[Dataset entries]
• • • • • • •

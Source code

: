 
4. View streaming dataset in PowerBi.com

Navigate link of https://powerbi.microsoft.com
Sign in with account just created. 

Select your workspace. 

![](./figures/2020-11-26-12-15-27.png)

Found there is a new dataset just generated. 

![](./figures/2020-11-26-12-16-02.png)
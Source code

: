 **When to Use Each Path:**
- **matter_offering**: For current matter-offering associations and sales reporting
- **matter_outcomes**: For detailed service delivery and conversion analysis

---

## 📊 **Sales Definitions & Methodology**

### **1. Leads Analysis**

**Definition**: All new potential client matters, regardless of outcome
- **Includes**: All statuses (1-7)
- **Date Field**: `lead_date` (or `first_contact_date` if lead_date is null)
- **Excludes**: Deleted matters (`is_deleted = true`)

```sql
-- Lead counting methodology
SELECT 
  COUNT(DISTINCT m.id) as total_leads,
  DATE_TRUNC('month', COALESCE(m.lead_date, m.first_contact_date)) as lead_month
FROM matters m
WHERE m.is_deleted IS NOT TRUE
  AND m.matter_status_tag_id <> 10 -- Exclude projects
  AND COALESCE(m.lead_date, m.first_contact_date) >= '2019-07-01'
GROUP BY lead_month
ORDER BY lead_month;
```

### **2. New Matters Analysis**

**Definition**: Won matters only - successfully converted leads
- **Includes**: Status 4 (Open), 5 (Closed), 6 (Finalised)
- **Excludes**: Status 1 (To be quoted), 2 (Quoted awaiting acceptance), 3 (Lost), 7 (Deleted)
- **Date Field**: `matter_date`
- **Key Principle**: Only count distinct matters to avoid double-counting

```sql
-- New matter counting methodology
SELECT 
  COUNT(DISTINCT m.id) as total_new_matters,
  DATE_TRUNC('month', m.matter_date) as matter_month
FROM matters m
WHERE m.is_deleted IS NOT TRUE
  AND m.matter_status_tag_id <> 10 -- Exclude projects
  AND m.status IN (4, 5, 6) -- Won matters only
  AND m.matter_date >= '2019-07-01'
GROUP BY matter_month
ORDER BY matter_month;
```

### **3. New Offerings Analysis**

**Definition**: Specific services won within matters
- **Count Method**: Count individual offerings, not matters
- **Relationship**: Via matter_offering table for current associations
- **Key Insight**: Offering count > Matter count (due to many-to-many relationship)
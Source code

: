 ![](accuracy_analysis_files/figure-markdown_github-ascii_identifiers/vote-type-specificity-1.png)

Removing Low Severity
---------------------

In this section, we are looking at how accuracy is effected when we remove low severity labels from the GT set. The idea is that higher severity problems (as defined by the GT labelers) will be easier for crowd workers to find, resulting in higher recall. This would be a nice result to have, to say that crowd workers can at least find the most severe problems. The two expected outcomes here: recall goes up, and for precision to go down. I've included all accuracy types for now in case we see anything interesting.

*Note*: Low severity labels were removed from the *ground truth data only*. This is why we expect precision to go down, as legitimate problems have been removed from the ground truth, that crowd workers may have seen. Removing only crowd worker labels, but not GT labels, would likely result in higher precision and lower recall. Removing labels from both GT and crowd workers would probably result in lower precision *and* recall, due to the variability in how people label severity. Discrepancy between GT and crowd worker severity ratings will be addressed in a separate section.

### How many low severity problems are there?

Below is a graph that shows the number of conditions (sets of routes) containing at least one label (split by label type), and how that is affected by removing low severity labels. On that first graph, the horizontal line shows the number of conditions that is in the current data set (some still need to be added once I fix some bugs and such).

• • • • • • •

→ **Requirement**: State how many lines of the records above contain the word "result", and give only that number.

→ **Task answer**: 2